George Grote, the schoolfellow, friend and rival of Thirlwall, was a man in most respects widely different from the great Bishop. Thirlwall’s thought was German in origin, though it was coloured by English ecclesiastical opinion. Grote was a Benthamite, and had all the hardness without quite all the force of that school. It was the rising school, and part of Grote’s success was due to the fact that he was moving along the line of least resistance. He was a persevering, clear-sighted, determined man. As a historian of Greece he was patient and thorough. He had marked out the subject as his own more than twenty years before the publication, in 1846, of his first two volumes; and ten years more passed before the work was finished. Indeed, we may say that his whole life was devoted to it; for, according to his conception of history, Plato and the other Companions of Sokrates (1865), and the incomplete Aristotelian studies issued posthumously in 1872, were parts and appendages of the history.
Grote was spurred on to this work by political feelings more nearly related to the present time. He was irritated by the Toryism of Mitford’s History of Greece, which he exposed in an article in the Westminster Review. Yet one of his own most conspicuous defects is that he too evidently holds a brief on the opposite side.

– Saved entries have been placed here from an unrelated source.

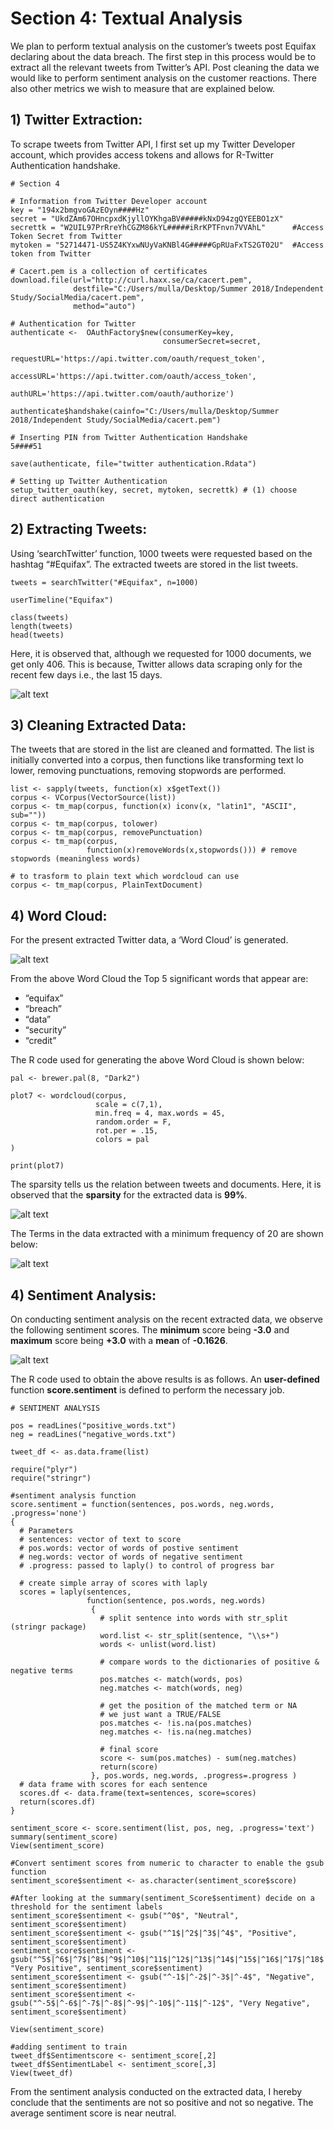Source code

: # Section 4: Textual Analysis

We plan to perform textual analysis on the customer’s tweets post Equifax declaring about the data breach. The first step in this process would be to extract all the relevant tweets from Twitter’s API. Post cleaning the data we would like to perform sentiment analysis on the customer reactions. There also other metrics we wish to measure that are explained below.

## 1) Twitter Extraction:

To scrape tweets from Twitter API, I first set up my Twitter Developer account, which provides access tokens and allows for R-Twitter Authentication handshake.  
```
# Section 4

# Information from Twitter Developer account
key = "194x2bmgvoGAzEOyn####Hz"
secret = "UkdZAm67OHncpxdKjyllOYKhgaBV#####kNxD94zgQYEEBO1zX"
secrettk = "W2UIL97PrRreYhCGZM86kYL#####iRrKPTFnvn7VVAhL"      #Access Token Secret from Twitter
mytoken = "52714471-US5Z4KYxwNUyVaKNBl4G#####GpRUaFxTS2GT02U"  #Access token from Twitter

# Cacert.pem is a collection of certificates
download.file(url="http://curl.haxx.se/ca/cacert.pem", 
              destfile="C:/Users/mulla/Desktop/Summer 2018/Independent Study/SocialMedia/cacert.pem",
              method="auto")

# Authentication for Twitter
authenticate <-  OAuthFactory$new(consumerKey=key,
                                  consumerSecret=secret,
                                  requestURL='https://api.twitter.com/oauth/request_token',
                                  accessURL='https://api.twitter.com/oauth/access_token',
                                  authURL='https://api.twitter.com/oauth/authorize')

authenticate$handshake(cainfo="C:/Users/mulla/Desktop/Summer 2018/Independent Study/SocialMedia/cacert.pem")

# Inserting PIN from Twitter Authentication Handshake
5####51

save(authenticate, file="twitter authentication.Rdata")

# Setting up Twitter Authentication
setup_twitter_oauth(key, secret, mytoken, secrettk) # (1) choose direct authentication
```

## 2) Extracting Tweets:

Using ‘searchTwitter’ function, 1000 tweets were requested based on the hashtag “#Equifax”. The extracted tweets are stored in the list tweets. 

```
tweets = searchTwitter("#Equifax", n=1000)

userTimeline("Equifax")

class(tweets)
length(tweets)
head(tweets)
```

Here, it is observed that, although we requested for 1000 documents, we get only 406. This is because, Twitter allows data scraping only for the recent few days i.e., the last 15 days. 

  ![alt text](https://github.com/mullapudirajaprashanth/DataBreaches/blob/master/Images/tw1.png)

## 3) Cleaning Extracted Data:

The tweets that are stored in the list are cleaned and formatted. The list is initially converted into a corpus, then functions like transforming text lo lower, removing punctuations, removing stopwords are performed. 

```
list <- sapply(tweets, function(x) x$getText()) 
corpus <- VCorpus(VectorSource(list)) 
corpus <- tm_map(corpus, function(x) iconv(x, "latin1", "ASCII", sub=""))
corpus <- tm_map(corpus, tolower) 
corpus <- tm_map(corpus, removePunctuation)
corpus <- tm_map(corpus,
                 function(x)removeWords(x,stopwords())) # remove stopwords (meaningless words)

# to trasform to plain text which wordcloud can use
corpus <- tm_map(corpus, PlainTextDocument)
```

## 4) Word Cloud:

For the present extracted Twitter data, a ‘Word Cloud’ is generated. 

  ![alt text](https://github.com/mullapudirajaprashanth/DataBreaches/blob/master/Images/tw2.png)
  
From the above Word Cloud the Top 5 significant words that appear are:

-	 “equifax”
-	“breach”
-	“data”
-	“security”
-	“credit”

The R code used for generating the above Word Cloud is shown below:
```
pal <- brewer.pal(8, "Dark2")

plot7 <- wordcloud(corpus, 
                   scale = c(7,1),
                   min.freq = 4, max.words = 45,
                   random.order = F,
                   rot.per = .15,
                   colors = pal
)

print(plot7)
```

The sparsity tells us the relation between tweets and documents. Here, it is observed that the **sparsity** for the extracted data is **99%**. 

  ![alt text](https://github.com/mullapudirajaprashanth/DataBreaches/blob/master/Images/tw3.png)

The Terms in the data extracted with a minimum frequency of 20 are shown below:

  ![alt text](https://github.com/mullapudirajaprashanth/DataBreaches/blob/master/Images/tw4.png)

## 4) Sentiment Analysis:

On conducting sentiment analysis on the recent extracted data, we observe the following sentiment scores. The **minimum** score being **-3.0** and **maximum** score being **+3.0** with a **mean** of **-0.1626**.

  ![alt text](https://github.com/mullapudirajaprashanth/DataBreaches/blob/master/Images/tw5.png)
  
The R code used to obtain the above results is as follows. An **user-defined** function **score.sentiment** is defined to perform the necessary job. 

```
# SENTIMENT ANALYSIS

pos = readLines("positive_words.txt")
neg = readLines("negative_words.txt")

tweet_df <- as.data.frame(list)

require("plyr")
require("stringr")
```

```
#sentiment analysis function
score.sentiment = function(sentences, pos.words, neg.words, .progress='none')
{
  # Parameters
  # sentences: vector of text to score
  # pos.words: vector of words of postive sentiment
  # neg.words: vector of words of negative sentiment
  # .progress: passed to laply() to control of progress bar
  
  # create simple array of scores with laply
  scores = laply(sentences,
                 function(sentence, pos.words, neg.words)
                  {
                    # split sentence into words with str_split (stringr package)
                    word.list <- str_split(sentence, "\\s+")
                    words <- unlist(word.list)
                    
                    # compare words to the dictionaries of positive & negative terms
                    pos.matches <- match(words, pos)
                    neg.matches <- match(words, neg)
                    
                    # get the position of the matched term or NA
                    # we just want a TRUE/FALSE
                    pos.matches <- !is.na(pos.matches)
                    neg.matches <- !is.na(neg.matches)
                    
                    # final score
                    score <- sum(pos.matches) - sum(neg.matches)
                    return(score)
                  }, pos.words, neg.words, .progress=.progress )
  # data frame with scores for each sentence
  scores.df <- data.frame(text=sentences, score=scores)
  return(scores.df)
}
```
```
sentiment_score <- score.sentiment(list, pos, neg, .progress='text')
summary(sentiment_score)
View(sentiment_score)
```

```
#Convert sentiment scores from numeric to character to enable the gsub function 
sentiment_score$sentiment <- as.character(sentiment_score$score)

#After looking at the summary(sentiment_Score$sentiment) decide on a threshold for the sentiment labels
sentiment_score$sentiment <- gsub("^0$", "Neutral", sentiment_score$sentiment)
sentiment_score$sentiment <- gsub("^1$|^2$|^3$|^4$", "Positive", sentiment_score$sentiment)
sentiment_score$sentiment <- gsub("^5$|^6$|^7$|^8$|^9$|^10$|^11$|^12$|^13$|^14$|^15$|^16$|^17$|^18$|^19$|^20$|^21$|^22$|^23$|^24$|^25$", "Very Positive", sentiment_score$sentiment)
sentiment_score$sentiment <- gsub("^-1$|^-2$|^-3$|^-4$", "Negative", sentiment_score$sentiment)
sentiment_score$sentiment <- gsub("^-5$|^-6$|^-7$|^-8$|^-9$|^-10$|^-11$|^-12$", "Very Negative", sentiment_score$sentiment)

View(sentiment_score)

#adding sentiment to train
tweet_df$Sentimentscore <- sentiment_score[,2]
tweet_df$SentimentLabel <- sentiment_score[,3]
View(tweet_df)
```

From the sentiment analysis conducted on the extracted data, I hereby conclude that the sentiments are not so positive and not so negative. The average sentiment score is near neutral.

He does not slur facts, still less does he falsify, but his arguments have sometimes the character of special pleading. Democracy becomes a kind of fetish to him. Its success in the Athens of the fifth century B.C. is made an argument for extending the English franchise in the nineteenth century A.D.; and Grote is wholly blind to the fact that the wide difference of circumstances makes futile all reasoning from the one case to the other.
Grote’s style is heavy and ungainly. He plods along, correct as a rule, but uninspiring and unattractive. He is similarly clumsy in the use of materials. Skilful selection might have appreciably shortened his history; but Grote rarely prunes with sufficient severity, and often he does not prune at all. His habit of pouring out the whole mass of his material in the shape of notes lightens the labour of his successors, but injures his own work as an artistic history. Nevertheless, though Grote had no genius, and nothing that deserves to be called a style, his History of Greece holds the field. It does so because of its solidity and conscientious thoroughness, because of its patient investigation of the origin and meaning of institutions, and because its very faults were, after all, faults which sprang from sympathy. Grote was the first who did full justice to the Athenian people; and he may be pardoned if he sometimes did them more than justice.